Behinderung der Berichterstattung, Zensur der Presse und Repressionen gegen Journalisten bis hin zur brutalen Verfolgung gibt es in vielen Ländern der Welt. Der Tag der Pressefreiheit am 3. Mai erinnert daran. Dass es in Ländern wie Nordkorea und Turkmenistan in dieser Hinsicht finster aussieht, ist bekannt. Dass Regierungen in vielen Staaten von den USA bis Thailand kritischen Journalismus wenig schätzen, gehört ebenfalls zum Alltag. Die Organisation Reporter ohne Grenzen (ROG) hat allerdings beobachtet, dass sich 2017 die Möglichkeiten für freie Berichterstattung gerade in Europa erkennbar verschlechtert haben, etwa in Malta oder der Slowakei. Allerdings stehen europäische Länder wie Norwegen, und Finnland, in denen es um die Pressefreiheit besonders gut bestellt ist, besser da als Luxemburg (Platz 17).

Türkei

Der türkische Staatspräsident Recep Tayyip Erdogan feierte sein Land noch im Januar als Vorreiter der Pressefreiheit: „In Sachen Pressefreiheit, neueste Kommunikationstechnologien, soziale Medien und Internetjournalismus ist die Türkei heute eines der führenden Länder der Welt.“ Doch nach Angaben der Nichtregierungsorganisation P24 sitzen mehr als 150 Journalisten in der Türkei Haft. In der Rangliste der Pressefreiheit liegt die Türkei auf Platz 157.

Malta

Der Inselstaat Malta mit nur rund 450 000 Einwohnern ist bisher eher selten in den Schlagzeilen gewesen. Die Wahrnehmung hat sich erheblich verändert, seit am 16. Oktober vergangenen Jahres die maltesische Investigativjournalistin Daphne Caruana Galizia von einer Bombe unter ihrem Autositz getötet wurde. Die Journalistin und Bloggerin berichtete unter anderem über Korruption und Geldwäsche auf Malta.

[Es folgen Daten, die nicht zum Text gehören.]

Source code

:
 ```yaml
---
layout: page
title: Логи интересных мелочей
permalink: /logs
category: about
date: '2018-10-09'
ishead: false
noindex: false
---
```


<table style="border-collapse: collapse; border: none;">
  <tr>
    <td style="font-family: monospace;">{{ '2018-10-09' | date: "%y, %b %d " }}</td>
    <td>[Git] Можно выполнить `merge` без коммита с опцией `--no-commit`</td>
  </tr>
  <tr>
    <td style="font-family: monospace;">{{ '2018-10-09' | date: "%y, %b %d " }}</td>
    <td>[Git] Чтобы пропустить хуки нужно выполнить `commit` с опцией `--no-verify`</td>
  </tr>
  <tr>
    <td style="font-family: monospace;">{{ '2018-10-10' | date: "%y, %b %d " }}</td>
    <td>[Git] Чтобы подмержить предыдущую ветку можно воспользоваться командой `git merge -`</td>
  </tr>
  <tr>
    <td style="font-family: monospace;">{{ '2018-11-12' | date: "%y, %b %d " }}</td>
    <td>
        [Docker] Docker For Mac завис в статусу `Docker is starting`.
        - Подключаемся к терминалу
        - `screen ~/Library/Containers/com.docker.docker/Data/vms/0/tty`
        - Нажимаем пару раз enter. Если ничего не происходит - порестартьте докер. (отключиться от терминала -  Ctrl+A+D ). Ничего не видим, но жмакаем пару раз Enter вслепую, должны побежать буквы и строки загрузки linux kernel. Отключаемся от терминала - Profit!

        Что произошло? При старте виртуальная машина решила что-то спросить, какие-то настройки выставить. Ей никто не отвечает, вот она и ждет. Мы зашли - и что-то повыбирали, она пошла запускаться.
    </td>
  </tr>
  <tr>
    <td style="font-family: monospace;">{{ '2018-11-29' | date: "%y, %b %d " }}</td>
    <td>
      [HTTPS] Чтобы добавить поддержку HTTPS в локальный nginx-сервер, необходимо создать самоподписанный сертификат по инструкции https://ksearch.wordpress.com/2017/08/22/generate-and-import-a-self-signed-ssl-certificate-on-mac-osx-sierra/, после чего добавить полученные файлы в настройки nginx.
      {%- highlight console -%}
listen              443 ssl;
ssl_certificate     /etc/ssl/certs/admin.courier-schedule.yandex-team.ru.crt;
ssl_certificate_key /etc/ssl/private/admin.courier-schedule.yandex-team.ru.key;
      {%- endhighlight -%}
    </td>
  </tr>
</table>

In der Rangliste der Pressefreiheit liegt Malta jetzt auf Platz 68 - und hat sich um 18 Plätze drastisch verschlechtert.

Ungarn

Seit dem Amtsantritt des rechtsnationalen Ministerpräsidenten Viktor Orban 2010 hat sich die Lage für die Medien dramatisch verschlechtert. In der aktuellen Rangliste der Pressefreiheit landet Ungarn auf Platz 73 von 180.

Polen

Medienrechtler sehen die Pressefreiheit in Polen seit einer Reform der nationalkonservativen Regierung 2015 in Gefahr. Die Recht und Gerechtigkeit (PiS) habe den öffentlich-rechtlichen Rundfunk unter ihre Kontrolle gebracht, kritisieren sie und bemängeln, dass die Chefs der Medienhäuser von der Regierung ernannt werden .In der neuen Rangliste liegt Polen auf Platz 58.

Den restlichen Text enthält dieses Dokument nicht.